**Requirement**
If a line in the data holds "unlabeled", copy that line out in full.

(Exercise inputs Opens)

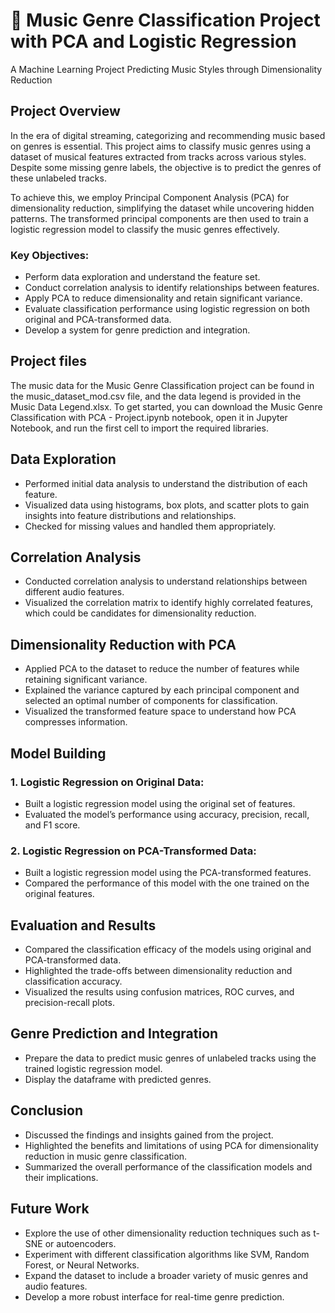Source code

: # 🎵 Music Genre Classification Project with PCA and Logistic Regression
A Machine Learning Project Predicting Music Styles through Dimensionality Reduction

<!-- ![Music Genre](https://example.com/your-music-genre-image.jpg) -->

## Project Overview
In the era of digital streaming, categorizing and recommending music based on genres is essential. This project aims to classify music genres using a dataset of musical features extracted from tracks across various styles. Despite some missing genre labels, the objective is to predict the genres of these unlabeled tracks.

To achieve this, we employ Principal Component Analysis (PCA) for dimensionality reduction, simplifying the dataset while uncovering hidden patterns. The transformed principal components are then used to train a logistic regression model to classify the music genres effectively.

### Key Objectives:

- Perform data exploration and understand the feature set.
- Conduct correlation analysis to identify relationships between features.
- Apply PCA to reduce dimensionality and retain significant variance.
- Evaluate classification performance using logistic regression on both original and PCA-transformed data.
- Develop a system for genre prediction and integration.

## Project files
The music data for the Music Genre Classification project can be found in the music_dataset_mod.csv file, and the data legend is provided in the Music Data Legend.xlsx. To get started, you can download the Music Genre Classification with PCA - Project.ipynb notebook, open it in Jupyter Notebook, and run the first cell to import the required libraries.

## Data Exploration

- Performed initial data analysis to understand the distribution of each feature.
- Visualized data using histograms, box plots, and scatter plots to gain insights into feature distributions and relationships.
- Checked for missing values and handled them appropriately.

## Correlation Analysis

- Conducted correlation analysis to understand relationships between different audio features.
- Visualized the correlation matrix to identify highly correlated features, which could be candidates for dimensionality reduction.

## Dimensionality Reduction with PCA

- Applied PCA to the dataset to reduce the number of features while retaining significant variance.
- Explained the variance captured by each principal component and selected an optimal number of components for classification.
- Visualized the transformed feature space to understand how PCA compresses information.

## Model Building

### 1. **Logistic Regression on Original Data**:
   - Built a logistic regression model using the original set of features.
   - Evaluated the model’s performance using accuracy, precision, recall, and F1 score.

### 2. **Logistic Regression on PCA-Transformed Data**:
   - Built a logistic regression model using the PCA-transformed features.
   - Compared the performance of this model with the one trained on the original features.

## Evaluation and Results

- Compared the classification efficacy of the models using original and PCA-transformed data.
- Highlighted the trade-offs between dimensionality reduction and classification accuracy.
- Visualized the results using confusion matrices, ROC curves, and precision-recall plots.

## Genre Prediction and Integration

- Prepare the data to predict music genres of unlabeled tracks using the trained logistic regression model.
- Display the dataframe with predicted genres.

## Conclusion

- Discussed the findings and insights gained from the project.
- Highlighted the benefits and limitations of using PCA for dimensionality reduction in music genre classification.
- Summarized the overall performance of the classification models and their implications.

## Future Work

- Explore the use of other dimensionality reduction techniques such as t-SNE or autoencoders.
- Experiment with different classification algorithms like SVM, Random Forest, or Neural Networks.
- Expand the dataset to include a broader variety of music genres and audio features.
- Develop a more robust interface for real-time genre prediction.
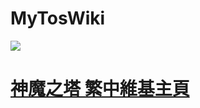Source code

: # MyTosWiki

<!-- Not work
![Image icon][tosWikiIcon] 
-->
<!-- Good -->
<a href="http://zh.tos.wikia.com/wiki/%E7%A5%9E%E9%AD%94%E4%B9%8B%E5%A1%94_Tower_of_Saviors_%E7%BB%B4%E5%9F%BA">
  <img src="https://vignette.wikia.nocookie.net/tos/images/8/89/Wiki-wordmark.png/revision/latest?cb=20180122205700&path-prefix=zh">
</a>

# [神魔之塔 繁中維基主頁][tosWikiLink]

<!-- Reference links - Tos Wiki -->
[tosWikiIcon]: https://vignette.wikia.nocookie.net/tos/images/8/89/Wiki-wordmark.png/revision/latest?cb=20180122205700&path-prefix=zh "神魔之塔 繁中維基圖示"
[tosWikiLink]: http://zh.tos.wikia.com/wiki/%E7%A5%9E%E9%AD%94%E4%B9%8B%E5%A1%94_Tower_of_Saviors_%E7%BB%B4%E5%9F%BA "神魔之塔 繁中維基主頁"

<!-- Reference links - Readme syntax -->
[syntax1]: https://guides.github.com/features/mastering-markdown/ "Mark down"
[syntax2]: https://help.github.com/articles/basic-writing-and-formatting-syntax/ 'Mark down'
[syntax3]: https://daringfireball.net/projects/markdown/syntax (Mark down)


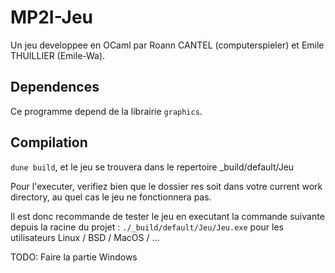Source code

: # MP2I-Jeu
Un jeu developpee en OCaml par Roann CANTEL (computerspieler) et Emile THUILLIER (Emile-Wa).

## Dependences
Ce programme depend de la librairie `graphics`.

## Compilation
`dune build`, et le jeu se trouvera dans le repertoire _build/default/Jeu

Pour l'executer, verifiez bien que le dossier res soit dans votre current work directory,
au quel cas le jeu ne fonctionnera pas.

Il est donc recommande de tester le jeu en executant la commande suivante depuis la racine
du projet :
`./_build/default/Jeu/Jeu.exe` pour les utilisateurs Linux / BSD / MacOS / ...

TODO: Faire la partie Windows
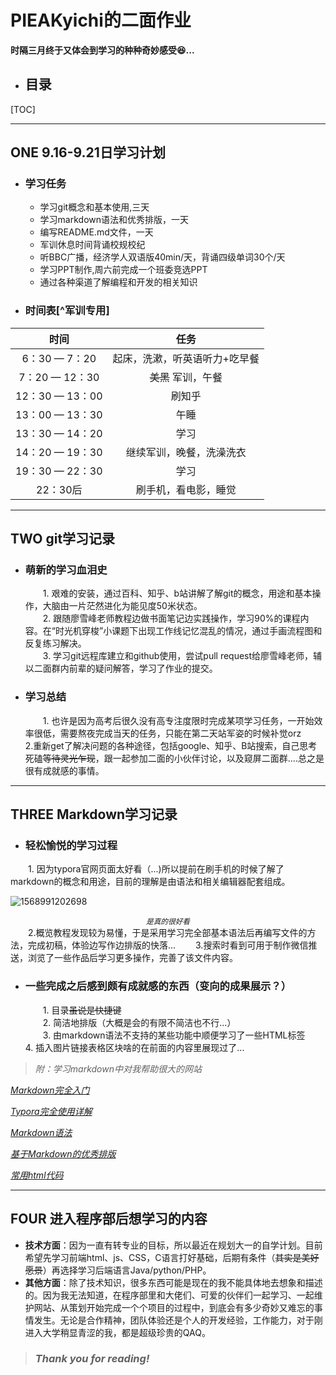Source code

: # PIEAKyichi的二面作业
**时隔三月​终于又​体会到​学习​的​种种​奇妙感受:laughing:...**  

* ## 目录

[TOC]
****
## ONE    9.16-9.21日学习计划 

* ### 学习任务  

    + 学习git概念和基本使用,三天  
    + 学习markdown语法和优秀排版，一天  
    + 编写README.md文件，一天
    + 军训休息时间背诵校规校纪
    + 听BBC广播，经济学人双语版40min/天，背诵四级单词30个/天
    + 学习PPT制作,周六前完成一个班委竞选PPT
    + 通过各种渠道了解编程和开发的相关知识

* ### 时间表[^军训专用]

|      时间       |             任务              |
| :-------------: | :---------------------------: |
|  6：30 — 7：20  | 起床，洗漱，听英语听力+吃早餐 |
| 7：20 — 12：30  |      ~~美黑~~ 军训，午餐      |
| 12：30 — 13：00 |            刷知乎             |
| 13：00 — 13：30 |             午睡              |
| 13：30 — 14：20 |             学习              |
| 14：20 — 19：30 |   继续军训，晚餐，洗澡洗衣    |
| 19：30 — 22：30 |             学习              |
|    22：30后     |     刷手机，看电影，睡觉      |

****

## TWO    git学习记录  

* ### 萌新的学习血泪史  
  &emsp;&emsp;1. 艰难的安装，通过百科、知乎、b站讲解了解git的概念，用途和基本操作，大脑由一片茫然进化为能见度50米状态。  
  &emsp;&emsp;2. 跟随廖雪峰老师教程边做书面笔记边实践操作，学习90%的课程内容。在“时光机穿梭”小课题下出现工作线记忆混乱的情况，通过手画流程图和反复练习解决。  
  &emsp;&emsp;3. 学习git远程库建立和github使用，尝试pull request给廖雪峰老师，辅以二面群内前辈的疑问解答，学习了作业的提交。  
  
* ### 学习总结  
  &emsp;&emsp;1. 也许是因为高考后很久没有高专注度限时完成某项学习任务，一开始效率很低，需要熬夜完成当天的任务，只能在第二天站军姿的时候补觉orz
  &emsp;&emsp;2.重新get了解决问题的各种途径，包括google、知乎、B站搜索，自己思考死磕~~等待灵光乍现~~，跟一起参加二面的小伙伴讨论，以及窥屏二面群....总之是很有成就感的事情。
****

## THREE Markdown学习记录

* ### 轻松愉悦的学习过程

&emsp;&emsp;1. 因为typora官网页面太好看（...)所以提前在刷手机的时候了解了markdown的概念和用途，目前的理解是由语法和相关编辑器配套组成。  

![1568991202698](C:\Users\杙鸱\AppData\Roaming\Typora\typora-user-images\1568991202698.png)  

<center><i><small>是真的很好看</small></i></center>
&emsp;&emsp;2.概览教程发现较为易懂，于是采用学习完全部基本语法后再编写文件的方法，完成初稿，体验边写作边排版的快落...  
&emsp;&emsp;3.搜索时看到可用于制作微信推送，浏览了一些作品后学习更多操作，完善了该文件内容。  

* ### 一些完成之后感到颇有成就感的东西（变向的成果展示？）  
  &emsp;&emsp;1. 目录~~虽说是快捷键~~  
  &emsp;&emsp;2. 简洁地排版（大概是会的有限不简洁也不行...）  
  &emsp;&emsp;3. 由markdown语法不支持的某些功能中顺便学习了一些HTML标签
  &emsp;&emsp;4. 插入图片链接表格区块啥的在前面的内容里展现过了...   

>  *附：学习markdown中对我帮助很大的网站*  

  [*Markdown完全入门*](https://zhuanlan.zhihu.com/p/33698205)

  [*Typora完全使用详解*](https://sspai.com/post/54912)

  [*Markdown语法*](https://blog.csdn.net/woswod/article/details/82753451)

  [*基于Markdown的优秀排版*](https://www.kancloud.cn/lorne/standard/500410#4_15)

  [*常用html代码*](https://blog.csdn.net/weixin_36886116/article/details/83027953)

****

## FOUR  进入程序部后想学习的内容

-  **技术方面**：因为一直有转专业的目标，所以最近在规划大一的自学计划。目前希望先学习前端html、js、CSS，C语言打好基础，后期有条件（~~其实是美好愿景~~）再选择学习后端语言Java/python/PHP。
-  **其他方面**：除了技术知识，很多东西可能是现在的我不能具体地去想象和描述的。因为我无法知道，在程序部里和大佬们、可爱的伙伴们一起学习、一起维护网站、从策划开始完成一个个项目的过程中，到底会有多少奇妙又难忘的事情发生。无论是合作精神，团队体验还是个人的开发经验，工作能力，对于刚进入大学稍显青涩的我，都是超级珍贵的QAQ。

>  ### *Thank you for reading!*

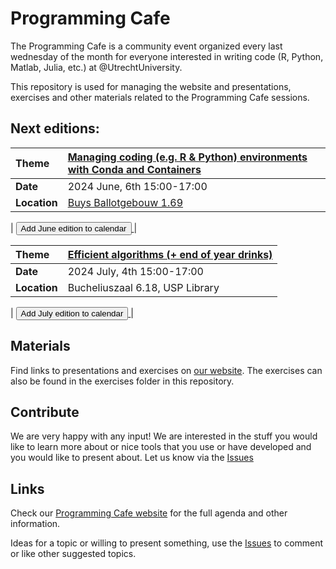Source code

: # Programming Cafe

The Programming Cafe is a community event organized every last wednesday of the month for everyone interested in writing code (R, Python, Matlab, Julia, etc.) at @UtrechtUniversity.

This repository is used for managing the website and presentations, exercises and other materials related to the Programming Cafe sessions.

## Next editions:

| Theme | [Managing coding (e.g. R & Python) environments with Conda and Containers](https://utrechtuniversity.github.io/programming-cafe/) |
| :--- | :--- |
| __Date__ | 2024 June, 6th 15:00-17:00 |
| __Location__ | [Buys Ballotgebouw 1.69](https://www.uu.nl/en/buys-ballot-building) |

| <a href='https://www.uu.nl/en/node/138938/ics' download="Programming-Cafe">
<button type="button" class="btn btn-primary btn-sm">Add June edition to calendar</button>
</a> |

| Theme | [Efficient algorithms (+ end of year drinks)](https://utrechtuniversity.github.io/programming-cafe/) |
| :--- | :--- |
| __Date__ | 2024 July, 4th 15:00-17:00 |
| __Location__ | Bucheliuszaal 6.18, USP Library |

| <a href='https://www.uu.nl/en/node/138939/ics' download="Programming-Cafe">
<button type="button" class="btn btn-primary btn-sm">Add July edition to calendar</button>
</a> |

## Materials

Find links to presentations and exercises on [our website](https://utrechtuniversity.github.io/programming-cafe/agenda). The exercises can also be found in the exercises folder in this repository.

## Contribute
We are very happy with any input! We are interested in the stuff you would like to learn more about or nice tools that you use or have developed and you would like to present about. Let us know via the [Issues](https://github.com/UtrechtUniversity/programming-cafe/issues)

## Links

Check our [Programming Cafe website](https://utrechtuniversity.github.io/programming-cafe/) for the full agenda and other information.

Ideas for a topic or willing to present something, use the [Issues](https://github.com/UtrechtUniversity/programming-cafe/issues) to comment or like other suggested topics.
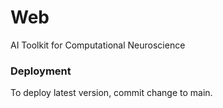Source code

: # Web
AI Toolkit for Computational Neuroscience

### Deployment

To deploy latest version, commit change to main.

(Exercise inputs Closes)

**Response for this exercise**
In the era of digital streaming, categorizing and recommending music based on genres is essential. This project aims to classify music genres using a dataset of musical features extracted from tracks across various styles. Despite some missing genre labels, the objective is to predict the genres of these unlabeled tracks.
- Prepare the data to predict music genres of unlabeled tracks using the trained logistic regression model.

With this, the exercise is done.